■ What the exercise asks ■
The lines to extract run from the start of the records through the line with "(2, 3) 秘密共享方案中，将秘密", both ends included; drop the pictures.
=== Section Start ===
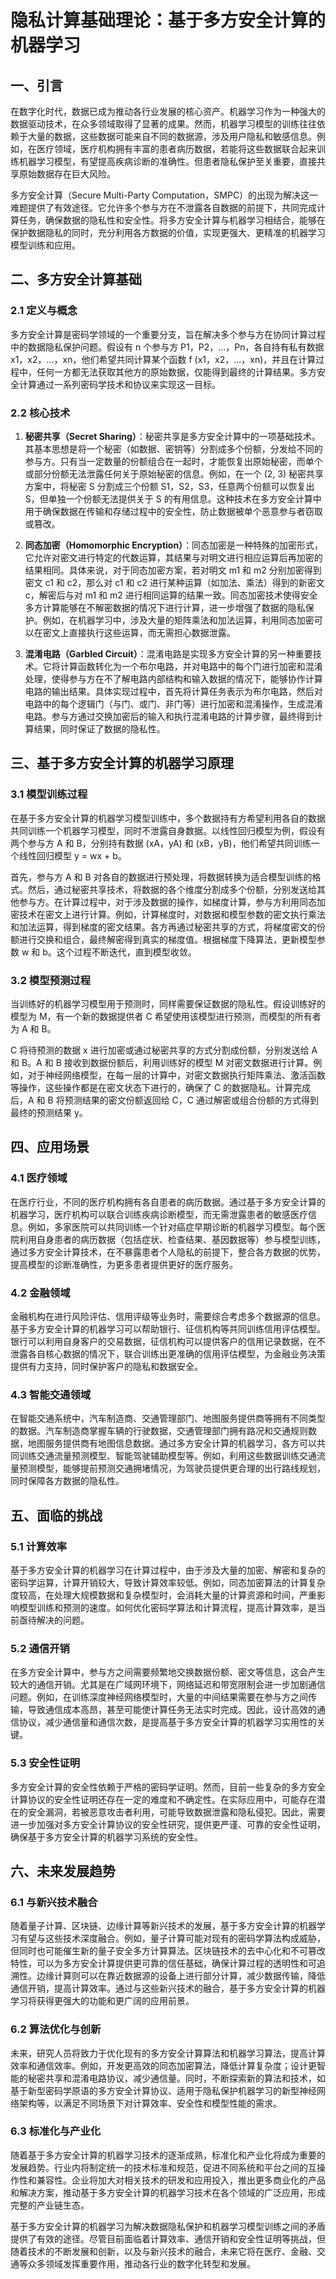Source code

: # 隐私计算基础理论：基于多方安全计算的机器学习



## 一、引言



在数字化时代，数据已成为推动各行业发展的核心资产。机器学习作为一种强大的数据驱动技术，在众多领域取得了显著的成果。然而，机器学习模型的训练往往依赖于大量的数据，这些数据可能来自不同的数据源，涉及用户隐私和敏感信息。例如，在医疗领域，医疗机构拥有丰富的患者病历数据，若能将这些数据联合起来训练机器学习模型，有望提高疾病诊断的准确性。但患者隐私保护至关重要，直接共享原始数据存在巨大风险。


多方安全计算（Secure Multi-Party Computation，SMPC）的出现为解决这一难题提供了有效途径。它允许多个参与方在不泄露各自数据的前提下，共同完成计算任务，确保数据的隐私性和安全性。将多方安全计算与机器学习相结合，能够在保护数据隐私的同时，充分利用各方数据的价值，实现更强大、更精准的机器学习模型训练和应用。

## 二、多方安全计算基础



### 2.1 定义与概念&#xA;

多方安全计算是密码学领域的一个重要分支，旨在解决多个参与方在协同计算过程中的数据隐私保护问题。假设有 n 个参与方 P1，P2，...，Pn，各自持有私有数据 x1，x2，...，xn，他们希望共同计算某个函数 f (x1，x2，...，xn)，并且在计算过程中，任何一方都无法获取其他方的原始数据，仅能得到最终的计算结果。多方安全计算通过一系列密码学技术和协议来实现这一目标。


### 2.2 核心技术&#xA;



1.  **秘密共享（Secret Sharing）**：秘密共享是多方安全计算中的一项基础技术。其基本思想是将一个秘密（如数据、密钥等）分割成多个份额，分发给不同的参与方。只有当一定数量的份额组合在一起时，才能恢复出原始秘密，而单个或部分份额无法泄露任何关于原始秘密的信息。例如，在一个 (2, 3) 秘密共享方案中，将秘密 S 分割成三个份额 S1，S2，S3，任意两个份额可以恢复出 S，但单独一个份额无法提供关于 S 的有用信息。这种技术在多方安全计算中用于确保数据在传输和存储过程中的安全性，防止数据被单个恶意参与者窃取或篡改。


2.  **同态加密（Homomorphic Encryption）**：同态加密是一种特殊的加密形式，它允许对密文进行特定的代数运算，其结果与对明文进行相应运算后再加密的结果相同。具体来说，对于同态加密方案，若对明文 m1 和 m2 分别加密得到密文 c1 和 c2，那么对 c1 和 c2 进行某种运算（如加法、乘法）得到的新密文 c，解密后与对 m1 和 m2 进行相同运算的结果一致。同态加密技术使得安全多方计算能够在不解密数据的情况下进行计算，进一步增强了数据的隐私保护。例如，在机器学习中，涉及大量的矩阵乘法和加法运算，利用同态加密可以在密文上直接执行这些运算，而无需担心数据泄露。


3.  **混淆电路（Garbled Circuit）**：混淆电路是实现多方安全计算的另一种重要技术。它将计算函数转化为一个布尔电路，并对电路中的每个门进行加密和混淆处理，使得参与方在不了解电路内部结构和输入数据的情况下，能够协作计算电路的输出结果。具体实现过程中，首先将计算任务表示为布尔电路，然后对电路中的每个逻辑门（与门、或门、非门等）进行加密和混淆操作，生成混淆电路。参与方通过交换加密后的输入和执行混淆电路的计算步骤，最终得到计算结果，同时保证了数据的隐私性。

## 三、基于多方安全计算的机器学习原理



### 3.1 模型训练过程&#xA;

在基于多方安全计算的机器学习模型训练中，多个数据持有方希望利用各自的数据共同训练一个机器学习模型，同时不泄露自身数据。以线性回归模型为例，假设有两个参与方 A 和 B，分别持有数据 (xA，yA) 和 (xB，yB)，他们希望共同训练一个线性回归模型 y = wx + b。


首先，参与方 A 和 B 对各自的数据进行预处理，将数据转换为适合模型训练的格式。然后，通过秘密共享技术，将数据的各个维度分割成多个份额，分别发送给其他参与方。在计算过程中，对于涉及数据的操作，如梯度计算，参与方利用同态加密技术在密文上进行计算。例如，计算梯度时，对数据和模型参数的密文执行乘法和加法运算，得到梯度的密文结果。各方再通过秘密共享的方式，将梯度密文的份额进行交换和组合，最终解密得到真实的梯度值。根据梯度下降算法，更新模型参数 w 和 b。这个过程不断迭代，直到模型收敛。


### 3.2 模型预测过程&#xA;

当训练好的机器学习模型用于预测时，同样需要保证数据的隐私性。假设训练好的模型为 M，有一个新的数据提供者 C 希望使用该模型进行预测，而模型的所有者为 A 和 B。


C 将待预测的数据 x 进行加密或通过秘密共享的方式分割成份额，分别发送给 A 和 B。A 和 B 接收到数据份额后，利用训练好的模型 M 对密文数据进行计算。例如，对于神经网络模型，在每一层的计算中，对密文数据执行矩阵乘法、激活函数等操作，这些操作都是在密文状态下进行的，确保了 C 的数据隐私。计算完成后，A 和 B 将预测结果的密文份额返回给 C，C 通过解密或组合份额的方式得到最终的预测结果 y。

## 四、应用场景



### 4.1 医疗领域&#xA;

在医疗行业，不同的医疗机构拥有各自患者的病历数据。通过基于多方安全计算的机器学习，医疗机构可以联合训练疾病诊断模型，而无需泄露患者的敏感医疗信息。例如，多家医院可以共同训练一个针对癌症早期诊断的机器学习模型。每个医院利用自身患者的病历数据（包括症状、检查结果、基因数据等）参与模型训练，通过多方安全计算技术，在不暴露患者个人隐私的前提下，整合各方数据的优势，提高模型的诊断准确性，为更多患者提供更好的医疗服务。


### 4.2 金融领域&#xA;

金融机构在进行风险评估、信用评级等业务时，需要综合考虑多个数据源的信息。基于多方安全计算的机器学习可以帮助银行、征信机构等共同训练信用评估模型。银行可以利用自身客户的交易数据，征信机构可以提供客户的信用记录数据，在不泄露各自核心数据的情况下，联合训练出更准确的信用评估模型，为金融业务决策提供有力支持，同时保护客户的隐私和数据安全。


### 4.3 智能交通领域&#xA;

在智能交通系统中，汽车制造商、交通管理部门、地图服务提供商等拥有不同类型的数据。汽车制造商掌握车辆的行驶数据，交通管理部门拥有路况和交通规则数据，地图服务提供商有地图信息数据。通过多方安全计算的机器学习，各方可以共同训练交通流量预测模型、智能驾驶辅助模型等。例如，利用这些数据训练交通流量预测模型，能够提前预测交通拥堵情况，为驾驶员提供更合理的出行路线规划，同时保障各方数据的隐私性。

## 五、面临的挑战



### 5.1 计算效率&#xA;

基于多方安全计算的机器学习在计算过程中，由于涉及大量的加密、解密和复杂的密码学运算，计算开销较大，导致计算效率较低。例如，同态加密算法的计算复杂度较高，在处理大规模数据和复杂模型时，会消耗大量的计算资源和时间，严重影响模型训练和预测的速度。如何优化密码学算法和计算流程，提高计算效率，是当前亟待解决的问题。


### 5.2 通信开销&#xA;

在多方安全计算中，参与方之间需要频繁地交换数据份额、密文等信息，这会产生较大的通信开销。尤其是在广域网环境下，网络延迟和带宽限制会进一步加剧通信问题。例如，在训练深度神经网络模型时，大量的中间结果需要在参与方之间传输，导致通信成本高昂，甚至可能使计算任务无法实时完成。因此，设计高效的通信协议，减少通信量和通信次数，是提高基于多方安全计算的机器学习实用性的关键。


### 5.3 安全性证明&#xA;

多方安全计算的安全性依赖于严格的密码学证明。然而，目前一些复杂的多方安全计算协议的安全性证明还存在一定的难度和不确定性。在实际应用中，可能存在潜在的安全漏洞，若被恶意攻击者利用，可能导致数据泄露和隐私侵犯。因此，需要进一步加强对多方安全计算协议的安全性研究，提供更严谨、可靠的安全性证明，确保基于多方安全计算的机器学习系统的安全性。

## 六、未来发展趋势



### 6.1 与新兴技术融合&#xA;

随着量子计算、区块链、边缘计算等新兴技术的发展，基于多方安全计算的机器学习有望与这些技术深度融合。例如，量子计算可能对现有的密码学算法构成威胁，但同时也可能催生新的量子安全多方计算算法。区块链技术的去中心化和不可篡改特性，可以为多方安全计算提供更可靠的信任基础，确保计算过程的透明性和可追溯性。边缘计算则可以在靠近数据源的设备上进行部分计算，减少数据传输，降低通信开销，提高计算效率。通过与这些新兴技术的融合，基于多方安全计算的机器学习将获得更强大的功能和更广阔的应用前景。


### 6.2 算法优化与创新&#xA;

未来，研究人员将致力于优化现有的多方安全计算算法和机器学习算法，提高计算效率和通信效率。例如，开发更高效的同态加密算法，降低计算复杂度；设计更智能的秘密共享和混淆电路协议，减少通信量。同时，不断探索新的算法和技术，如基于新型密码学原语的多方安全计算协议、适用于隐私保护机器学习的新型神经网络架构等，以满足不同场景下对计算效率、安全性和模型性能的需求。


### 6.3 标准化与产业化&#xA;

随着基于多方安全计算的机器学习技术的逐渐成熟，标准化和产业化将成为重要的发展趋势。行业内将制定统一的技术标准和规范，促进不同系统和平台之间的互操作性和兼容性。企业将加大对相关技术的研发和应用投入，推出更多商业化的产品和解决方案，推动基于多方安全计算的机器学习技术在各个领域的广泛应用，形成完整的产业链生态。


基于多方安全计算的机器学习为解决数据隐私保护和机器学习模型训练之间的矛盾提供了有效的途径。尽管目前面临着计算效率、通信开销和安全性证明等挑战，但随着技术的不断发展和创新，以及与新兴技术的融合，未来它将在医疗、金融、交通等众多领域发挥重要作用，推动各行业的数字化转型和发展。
=== Section End ===
■ Reply ■
Source code

: # 隐私计算基础理论：基于多方安全计算的机器学习



## 一、引言



在数字化时代，数据已成为推动各行业发展的核心资产。机器学习作为一种强大的数据驱动技术，在众多领域取得了显著的成果。然而，机器学习模型的训练往往依赖于大量的数据，这些数据可能来自不同的数据源，涉及用户隐私和敏感信息。例如，在医疗领域，医疗机构拥有丰富的患者病历数据，若能将这些数据联合起来训练机器学习模型，有望提高疾病诊断的准确性。但患者隐私保护至关重要，直接共享原始数据存在巨大风险。


多方安全计算（Secure Multi-Party Computation，SMPC）的出现为解决这一难题提供了有效途径。它允许多个参与方在不泄露各自数据的前提下，共同完成计算任务，确保数据的隐私性和安全性。将多方安全计算与机器学习相结合，能够在保护数据隐私的同时，充分利用各方数据的价值，实现更强大、更精准的机器学习模型训练和应用。

## 二、多方安全计算基础



### 2.1 定义与概念&#xA;

多方安全计算是密码学领域的一个重要分支，旨在解决多个参与方在协同计算过程中的数据隐私保护问题。假设有 n 个参与方 P1，P2，...，Pn，各自持有私有数据 x1，x2，...，xn，他们希望共同计算某个函数 f (x1，x2，...，xn)，并且在计算过程中，任何一方都无法获取其他方的原始数据，仅能得到最终的计算结果。多方安全计算通过一系列密码学技术和协议来实现这一目标。


### 2.2 核心技术&#xA;



1.  **秘密共享（Secret Sharing）**：秘密共享是多方安全计算中的一项基础技术。其基本思想是将一个秘密（如数据、密钥等）分割成多个份额，分发给不同的参与方。只有当一定数量的份额组合在一起时，才能恢复出原始秘密，而单个或部分份额无法泄露任何关于原始秘密的信息。例如，在一个 (2, 3) 秘密共享方案中，将秘密 S 分割成三个份额 S1，S2，S3，任意两个份额可以恢复出 S，但单独一个份额无法提供关于 S 的有用信息。这种技术在多方安全计算中用于确保数据在传输和存储过程中的安全性，防止数据被单个恶意参与者窃取或篡改。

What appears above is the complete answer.